▶ _Source information_
--*--
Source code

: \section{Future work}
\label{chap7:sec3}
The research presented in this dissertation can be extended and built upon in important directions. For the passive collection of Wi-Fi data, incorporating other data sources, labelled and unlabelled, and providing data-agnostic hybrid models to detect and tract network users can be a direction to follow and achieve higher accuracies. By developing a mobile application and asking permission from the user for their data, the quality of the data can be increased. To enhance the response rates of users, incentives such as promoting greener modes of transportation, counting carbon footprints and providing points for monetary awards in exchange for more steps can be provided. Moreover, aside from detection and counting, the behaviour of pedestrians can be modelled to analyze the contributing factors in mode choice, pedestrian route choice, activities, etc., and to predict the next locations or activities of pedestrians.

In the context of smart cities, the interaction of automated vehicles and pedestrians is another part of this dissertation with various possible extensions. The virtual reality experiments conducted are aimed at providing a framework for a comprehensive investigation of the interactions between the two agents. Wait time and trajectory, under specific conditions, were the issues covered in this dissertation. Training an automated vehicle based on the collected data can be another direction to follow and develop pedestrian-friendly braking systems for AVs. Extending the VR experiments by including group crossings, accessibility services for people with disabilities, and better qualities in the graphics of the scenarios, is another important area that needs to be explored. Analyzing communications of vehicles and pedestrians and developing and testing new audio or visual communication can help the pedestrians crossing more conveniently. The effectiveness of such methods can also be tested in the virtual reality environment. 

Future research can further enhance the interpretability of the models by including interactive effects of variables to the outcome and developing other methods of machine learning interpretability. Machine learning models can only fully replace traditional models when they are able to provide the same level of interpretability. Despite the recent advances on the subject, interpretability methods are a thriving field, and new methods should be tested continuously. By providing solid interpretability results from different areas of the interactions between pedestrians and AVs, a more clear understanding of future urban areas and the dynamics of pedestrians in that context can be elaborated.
--*--
Wherever a line in the entries holds "from", copy that line.

The research presented in this dissertation can be extended and built upon in important directions. For the passive collection of Wi-Fi data, incorporating other data sources, labelled and unlabelled, and providing data-agnostic hybrid models to detect and tract network users can be a direction to follow and achieve higher accuracies. By developing a mobile application and asking permission from the user for their data, the quality of the data can be increased. To enhance the response rates of users, incentives such as promoting greener modes of transportation, counting carbon footprints and providing points for monetary awards in exchange for more steps can be provided. Moreover, aside from detection and counting, the behaviour of pedestrians can be modelled to analyze the contributing factors in mode choice, pedestrian route choice, activities, etc., and to predict the next locations or activities of pedestrians.
Future research can further enhance the interpretability of the models by including interactive effects of variables to the outcome and developing other methods of machine learning interpretability. Machine learning models can only fully replace traditional models when they are able to provide the same level of interpretability. Despite the recent advances on the subject, interpretability methods are a thriving field, and new methods should be tested continuously. By providing solid interpretability results from different areas of the interactions between pedestrians and AVs, a more clear understanding of future urban areas and the dynamics of pedestrians in that context can be elaborated.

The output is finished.